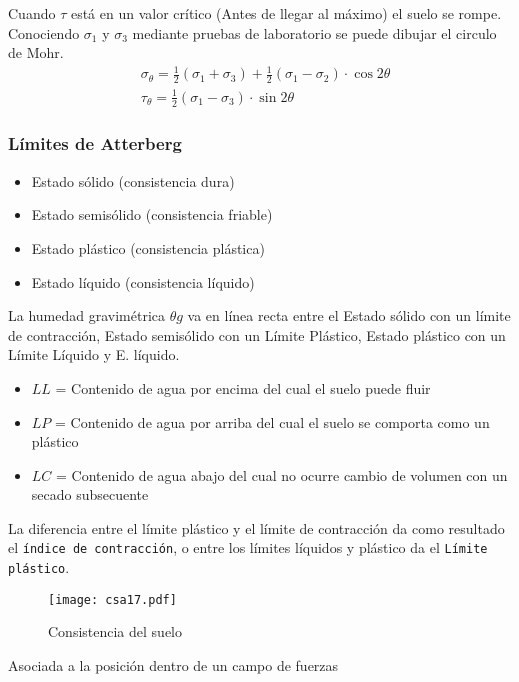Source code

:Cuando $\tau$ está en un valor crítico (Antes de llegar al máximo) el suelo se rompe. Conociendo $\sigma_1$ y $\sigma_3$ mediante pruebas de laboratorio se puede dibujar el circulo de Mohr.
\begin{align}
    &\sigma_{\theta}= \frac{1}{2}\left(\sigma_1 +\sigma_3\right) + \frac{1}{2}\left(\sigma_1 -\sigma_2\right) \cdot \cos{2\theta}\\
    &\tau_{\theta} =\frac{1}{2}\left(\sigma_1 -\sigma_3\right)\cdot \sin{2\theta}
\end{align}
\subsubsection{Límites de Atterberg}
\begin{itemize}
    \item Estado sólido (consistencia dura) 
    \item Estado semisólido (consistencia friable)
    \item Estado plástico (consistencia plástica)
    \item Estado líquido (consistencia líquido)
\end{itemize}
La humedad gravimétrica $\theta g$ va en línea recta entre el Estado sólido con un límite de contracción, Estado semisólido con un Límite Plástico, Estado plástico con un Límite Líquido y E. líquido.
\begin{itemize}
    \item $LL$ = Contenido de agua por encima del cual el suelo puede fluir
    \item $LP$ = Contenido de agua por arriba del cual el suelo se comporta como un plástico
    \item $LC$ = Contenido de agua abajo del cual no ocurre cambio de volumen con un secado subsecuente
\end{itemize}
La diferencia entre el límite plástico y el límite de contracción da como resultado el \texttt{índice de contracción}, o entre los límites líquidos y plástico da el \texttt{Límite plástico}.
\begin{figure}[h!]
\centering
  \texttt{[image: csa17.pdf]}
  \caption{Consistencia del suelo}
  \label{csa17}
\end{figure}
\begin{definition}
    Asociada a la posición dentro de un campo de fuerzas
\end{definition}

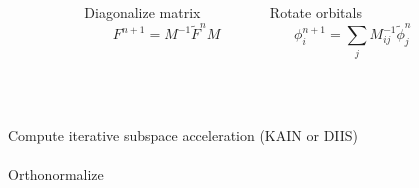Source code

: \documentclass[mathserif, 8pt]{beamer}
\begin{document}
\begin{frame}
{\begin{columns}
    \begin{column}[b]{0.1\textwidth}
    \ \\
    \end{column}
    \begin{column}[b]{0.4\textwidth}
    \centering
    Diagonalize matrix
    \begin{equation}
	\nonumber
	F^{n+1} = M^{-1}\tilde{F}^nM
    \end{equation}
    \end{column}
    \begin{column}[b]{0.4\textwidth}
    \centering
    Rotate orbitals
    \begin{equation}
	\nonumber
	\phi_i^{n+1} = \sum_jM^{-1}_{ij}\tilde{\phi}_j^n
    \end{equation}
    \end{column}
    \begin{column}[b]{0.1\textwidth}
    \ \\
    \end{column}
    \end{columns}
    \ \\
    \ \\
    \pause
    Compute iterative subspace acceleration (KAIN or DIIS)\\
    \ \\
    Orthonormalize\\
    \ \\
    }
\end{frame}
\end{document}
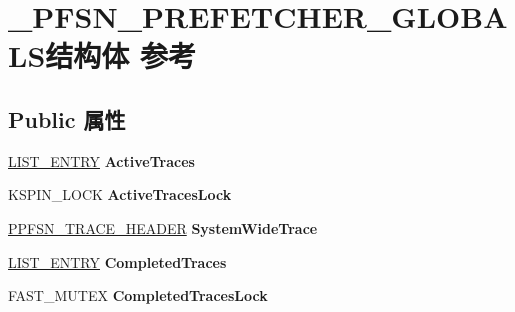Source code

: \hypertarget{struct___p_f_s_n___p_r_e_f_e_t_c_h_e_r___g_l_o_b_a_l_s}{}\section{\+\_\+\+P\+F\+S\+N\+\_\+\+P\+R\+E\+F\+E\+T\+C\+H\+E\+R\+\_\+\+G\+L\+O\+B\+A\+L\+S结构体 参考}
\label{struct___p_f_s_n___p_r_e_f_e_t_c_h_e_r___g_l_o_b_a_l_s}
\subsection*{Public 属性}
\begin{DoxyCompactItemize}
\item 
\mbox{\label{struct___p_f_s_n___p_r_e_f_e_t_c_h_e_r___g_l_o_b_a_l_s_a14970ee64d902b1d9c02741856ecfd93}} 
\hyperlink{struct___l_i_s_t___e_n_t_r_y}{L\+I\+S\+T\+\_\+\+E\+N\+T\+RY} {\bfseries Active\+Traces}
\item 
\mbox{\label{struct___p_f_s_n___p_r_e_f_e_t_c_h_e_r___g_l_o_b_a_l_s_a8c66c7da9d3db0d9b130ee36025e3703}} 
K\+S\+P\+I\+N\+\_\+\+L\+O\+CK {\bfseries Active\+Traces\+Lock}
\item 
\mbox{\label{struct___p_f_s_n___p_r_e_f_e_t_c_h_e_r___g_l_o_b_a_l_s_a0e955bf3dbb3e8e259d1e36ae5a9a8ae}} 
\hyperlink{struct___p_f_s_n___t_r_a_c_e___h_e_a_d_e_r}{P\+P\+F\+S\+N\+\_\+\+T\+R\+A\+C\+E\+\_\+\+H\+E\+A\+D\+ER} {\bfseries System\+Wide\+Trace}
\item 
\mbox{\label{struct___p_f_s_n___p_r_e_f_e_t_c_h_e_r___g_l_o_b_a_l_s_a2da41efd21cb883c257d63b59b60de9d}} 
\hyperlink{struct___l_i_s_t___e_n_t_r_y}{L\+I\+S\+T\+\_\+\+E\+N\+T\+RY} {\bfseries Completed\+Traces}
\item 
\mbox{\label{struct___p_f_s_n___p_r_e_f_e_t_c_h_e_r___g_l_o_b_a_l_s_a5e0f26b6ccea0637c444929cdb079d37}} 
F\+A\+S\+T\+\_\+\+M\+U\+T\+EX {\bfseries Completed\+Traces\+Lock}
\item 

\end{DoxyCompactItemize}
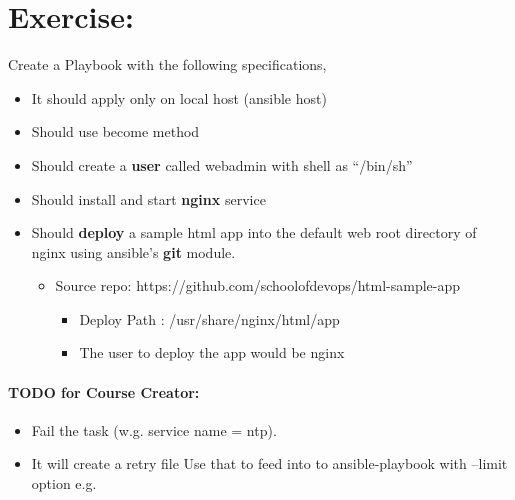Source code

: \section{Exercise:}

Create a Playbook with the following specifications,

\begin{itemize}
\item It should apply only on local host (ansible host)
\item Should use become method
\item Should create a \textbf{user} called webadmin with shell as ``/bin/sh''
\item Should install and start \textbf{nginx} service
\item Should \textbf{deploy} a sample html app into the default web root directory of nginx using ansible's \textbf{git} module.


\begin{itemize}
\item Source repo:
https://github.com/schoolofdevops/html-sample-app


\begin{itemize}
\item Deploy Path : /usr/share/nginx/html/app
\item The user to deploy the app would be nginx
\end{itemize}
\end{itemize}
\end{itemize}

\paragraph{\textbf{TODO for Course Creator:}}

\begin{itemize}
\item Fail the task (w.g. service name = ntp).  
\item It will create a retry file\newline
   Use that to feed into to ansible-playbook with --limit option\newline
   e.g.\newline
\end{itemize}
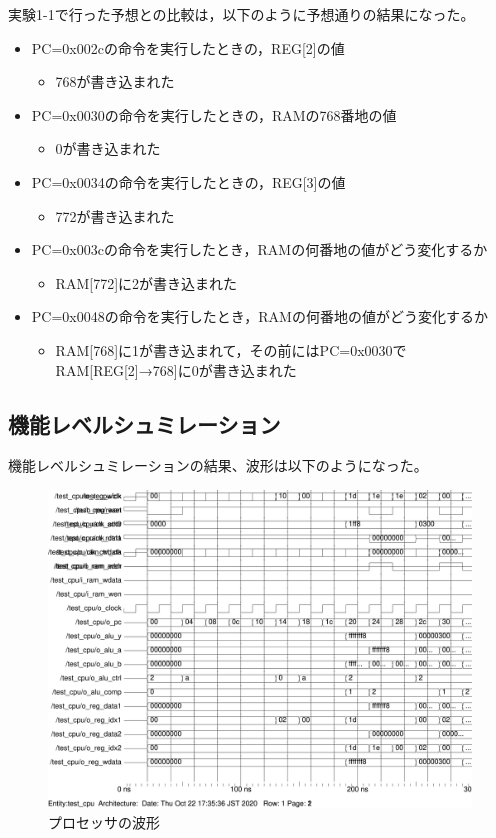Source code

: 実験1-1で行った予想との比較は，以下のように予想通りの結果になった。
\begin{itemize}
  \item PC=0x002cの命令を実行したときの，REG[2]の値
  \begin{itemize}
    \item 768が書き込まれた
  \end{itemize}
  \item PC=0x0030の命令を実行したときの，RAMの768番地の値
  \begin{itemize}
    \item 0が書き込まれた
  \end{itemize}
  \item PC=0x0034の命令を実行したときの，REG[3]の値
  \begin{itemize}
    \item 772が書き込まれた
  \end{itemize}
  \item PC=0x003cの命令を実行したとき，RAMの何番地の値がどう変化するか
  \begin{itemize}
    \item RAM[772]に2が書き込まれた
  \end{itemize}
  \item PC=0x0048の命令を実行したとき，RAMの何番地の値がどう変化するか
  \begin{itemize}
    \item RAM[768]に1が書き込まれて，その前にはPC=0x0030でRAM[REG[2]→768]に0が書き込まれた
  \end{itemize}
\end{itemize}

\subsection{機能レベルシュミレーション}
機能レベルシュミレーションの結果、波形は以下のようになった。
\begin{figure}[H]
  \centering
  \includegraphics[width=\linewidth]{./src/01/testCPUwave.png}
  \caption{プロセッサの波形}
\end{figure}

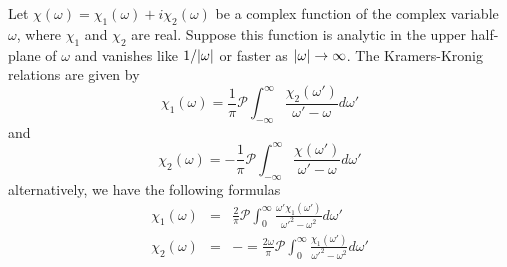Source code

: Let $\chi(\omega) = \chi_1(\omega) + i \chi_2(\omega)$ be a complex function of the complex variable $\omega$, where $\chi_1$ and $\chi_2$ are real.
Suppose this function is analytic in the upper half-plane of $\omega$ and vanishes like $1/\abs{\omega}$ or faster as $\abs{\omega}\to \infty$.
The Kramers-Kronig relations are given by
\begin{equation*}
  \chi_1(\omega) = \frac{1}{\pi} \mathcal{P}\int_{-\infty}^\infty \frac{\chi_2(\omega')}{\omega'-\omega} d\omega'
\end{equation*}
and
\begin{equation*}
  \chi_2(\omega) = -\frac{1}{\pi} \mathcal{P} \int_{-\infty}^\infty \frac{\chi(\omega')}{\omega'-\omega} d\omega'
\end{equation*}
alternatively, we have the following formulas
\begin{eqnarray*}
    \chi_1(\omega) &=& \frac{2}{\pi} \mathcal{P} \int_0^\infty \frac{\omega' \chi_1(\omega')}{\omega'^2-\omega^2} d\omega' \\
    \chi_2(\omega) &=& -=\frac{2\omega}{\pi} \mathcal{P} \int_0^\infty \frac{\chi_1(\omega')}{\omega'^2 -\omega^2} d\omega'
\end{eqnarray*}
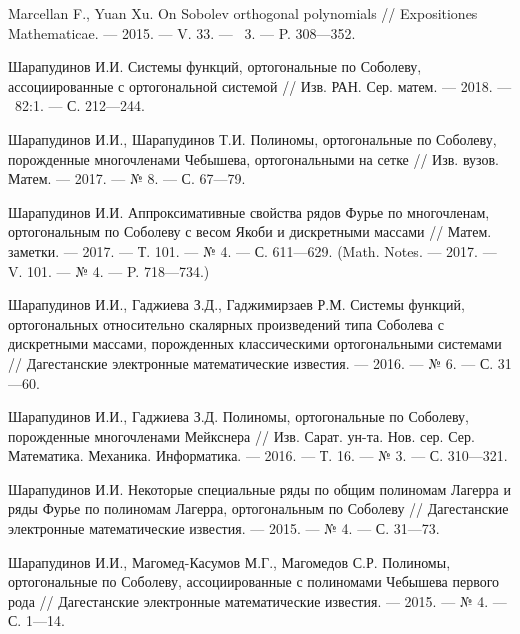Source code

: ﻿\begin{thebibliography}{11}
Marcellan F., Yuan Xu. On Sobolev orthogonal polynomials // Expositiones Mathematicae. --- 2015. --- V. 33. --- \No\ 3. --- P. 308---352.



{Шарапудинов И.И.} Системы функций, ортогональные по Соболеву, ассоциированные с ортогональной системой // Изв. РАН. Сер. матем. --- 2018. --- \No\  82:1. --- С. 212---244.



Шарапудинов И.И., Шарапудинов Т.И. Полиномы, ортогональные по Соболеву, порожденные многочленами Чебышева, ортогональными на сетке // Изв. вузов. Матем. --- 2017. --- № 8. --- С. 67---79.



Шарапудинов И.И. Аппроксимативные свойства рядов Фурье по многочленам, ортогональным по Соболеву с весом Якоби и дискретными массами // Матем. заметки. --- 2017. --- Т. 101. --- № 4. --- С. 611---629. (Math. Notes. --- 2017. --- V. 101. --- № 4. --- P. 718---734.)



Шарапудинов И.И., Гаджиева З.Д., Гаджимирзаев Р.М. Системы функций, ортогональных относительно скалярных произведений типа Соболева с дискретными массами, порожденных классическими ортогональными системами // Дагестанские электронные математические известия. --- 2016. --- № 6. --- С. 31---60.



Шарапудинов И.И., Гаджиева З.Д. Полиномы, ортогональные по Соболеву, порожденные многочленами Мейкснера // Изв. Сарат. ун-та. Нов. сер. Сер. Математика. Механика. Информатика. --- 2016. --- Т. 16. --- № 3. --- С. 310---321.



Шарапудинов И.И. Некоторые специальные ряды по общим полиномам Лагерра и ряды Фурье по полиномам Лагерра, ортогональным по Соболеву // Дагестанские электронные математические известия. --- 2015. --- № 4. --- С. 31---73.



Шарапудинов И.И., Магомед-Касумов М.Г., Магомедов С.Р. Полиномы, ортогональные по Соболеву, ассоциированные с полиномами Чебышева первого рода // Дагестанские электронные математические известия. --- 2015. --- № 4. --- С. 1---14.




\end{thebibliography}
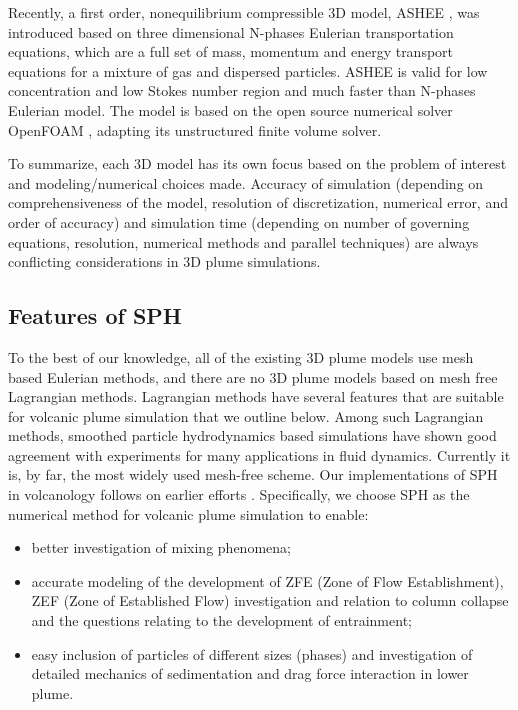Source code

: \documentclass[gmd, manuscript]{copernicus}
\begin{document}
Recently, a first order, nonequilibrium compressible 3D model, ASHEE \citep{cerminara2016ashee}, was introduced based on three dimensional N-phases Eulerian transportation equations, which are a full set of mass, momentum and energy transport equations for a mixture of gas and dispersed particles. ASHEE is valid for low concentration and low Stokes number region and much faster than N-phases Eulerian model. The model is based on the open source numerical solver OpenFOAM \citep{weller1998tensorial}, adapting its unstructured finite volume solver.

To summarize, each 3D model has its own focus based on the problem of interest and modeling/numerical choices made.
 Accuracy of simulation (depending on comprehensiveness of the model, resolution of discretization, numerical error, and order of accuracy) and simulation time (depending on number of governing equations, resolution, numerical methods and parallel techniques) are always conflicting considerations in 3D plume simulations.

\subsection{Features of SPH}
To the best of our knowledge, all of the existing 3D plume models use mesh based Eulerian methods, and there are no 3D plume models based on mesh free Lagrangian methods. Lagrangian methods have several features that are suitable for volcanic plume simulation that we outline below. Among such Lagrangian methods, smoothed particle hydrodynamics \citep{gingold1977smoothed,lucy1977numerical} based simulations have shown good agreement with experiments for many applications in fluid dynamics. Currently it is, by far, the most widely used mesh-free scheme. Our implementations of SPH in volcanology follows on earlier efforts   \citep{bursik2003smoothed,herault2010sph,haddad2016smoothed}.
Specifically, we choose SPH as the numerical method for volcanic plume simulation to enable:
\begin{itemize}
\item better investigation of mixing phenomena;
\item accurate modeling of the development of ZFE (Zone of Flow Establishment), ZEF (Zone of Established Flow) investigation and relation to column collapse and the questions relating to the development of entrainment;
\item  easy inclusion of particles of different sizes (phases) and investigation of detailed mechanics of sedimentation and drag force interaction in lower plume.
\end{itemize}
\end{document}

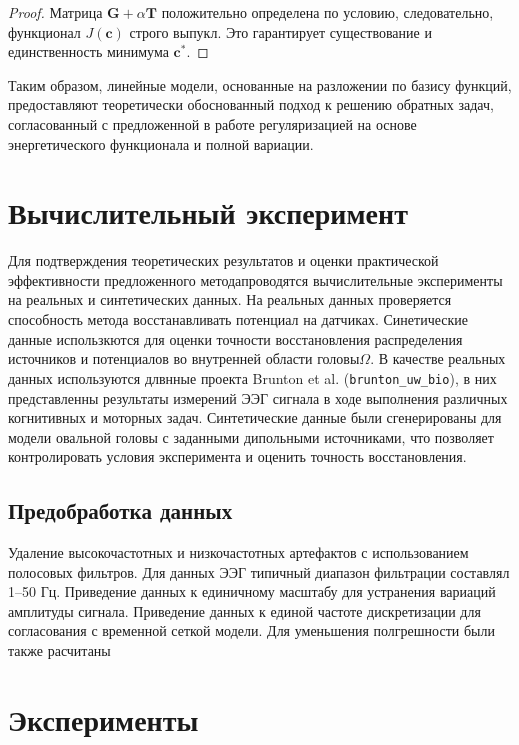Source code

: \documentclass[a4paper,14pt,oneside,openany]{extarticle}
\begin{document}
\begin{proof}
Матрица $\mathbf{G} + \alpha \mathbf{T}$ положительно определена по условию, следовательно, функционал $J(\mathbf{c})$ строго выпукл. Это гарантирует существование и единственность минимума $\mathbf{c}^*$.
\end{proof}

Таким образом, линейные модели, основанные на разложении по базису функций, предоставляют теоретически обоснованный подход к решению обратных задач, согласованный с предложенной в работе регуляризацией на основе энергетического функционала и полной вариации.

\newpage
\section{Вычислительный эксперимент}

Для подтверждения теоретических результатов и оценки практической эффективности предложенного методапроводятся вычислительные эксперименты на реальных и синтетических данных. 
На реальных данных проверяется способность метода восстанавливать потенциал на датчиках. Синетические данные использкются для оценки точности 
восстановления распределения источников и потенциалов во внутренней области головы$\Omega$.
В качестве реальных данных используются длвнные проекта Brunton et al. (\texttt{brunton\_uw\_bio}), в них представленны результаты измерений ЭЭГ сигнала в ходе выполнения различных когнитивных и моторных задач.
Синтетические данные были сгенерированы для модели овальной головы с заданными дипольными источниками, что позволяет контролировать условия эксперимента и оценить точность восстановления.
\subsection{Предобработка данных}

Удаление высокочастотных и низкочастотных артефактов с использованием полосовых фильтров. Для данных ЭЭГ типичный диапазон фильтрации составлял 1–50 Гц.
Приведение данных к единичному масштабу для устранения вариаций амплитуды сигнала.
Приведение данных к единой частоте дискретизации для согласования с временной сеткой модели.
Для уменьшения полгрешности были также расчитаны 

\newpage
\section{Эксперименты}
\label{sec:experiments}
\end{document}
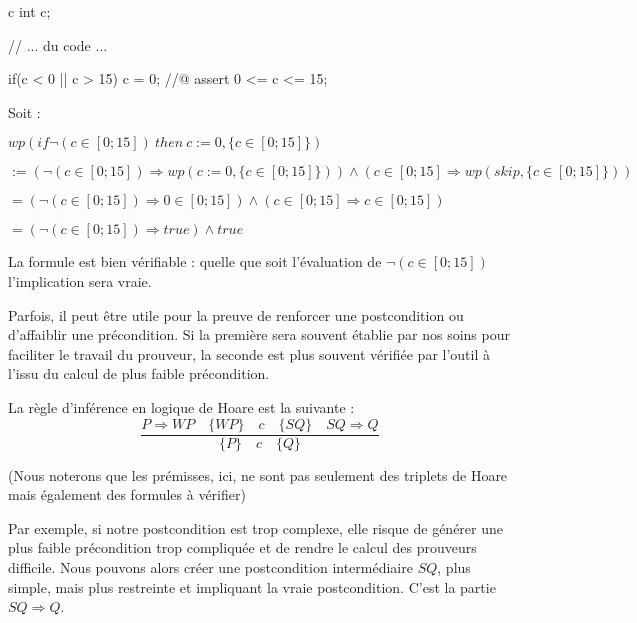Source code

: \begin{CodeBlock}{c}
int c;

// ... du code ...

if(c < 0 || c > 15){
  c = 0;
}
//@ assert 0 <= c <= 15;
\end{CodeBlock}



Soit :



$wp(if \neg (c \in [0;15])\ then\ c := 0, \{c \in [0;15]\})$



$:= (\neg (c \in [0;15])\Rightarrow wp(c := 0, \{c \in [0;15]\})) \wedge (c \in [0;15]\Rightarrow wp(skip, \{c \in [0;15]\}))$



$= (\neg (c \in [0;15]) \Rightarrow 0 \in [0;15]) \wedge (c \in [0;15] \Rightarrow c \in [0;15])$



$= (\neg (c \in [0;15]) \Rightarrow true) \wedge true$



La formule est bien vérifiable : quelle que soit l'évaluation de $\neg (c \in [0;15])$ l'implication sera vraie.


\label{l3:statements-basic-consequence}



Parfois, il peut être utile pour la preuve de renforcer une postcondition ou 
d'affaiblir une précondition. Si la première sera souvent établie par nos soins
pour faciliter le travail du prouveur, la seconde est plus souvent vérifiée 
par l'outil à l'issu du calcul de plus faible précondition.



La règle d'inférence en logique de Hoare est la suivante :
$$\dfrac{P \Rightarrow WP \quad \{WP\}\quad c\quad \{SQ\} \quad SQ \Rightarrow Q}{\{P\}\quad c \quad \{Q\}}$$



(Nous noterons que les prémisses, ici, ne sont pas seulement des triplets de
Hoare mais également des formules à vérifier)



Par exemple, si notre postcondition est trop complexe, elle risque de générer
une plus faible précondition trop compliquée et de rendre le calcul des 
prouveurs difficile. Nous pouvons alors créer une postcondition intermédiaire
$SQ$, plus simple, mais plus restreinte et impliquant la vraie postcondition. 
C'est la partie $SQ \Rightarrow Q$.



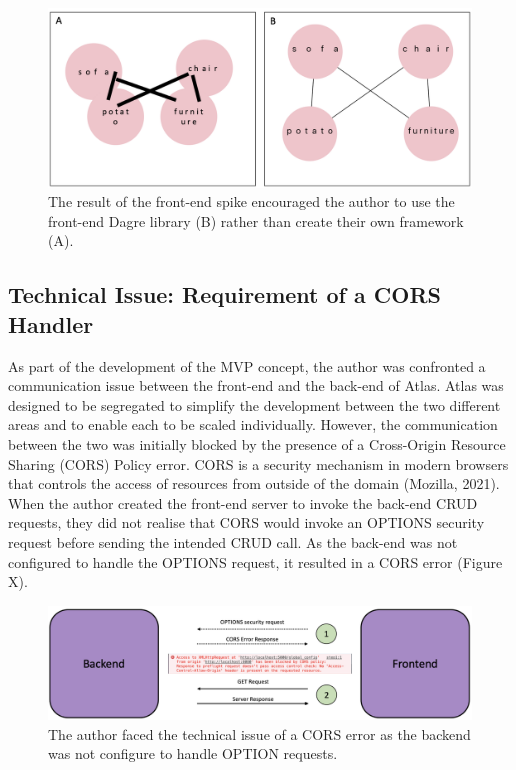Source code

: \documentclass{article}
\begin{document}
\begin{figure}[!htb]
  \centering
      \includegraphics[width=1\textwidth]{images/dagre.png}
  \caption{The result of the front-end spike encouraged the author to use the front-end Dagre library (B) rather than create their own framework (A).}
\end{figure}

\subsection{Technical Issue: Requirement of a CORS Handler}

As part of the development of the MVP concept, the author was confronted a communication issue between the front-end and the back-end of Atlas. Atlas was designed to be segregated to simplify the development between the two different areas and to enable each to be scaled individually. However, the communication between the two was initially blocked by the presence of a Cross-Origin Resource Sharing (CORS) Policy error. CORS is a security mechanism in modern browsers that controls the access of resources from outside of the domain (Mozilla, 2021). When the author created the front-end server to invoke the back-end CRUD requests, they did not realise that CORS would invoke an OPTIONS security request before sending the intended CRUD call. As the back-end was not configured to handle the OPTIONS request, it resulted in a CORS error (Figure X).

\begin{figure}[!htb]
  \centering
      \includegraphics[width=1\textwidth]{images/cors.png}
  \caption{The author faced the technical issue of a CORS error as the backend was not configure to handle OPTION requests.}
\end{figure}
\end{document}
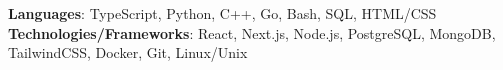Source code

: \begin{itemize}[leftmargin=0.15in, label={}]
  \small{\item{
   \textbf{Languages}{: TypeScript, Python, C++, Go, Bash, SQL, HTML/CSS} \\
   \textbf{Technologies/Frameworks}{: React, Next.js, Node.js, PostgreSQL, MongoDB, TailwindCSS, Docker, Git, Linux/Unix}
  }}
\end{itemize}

========

→ **Problem to work on**: In the entries above, find each line with "texttt" and copy it.

→ **Result for this exercise**:
La diferencia entre el límite plástico y el límite de contracción da como resultado el \texttt{índice de contracción}, o entre los límites líquidos y plástico da el \texttt{Límite plástico}.
  \texttt{[image: csa17.pdf]}
В качестве реальных данных используются длвнные проекта Brunton et al. (\texttt{brunton\_uw\_bio}), в них представленны результаты измерений ЭЭГ сигнала в ходе выполнения различных когнитивных и моторных задач.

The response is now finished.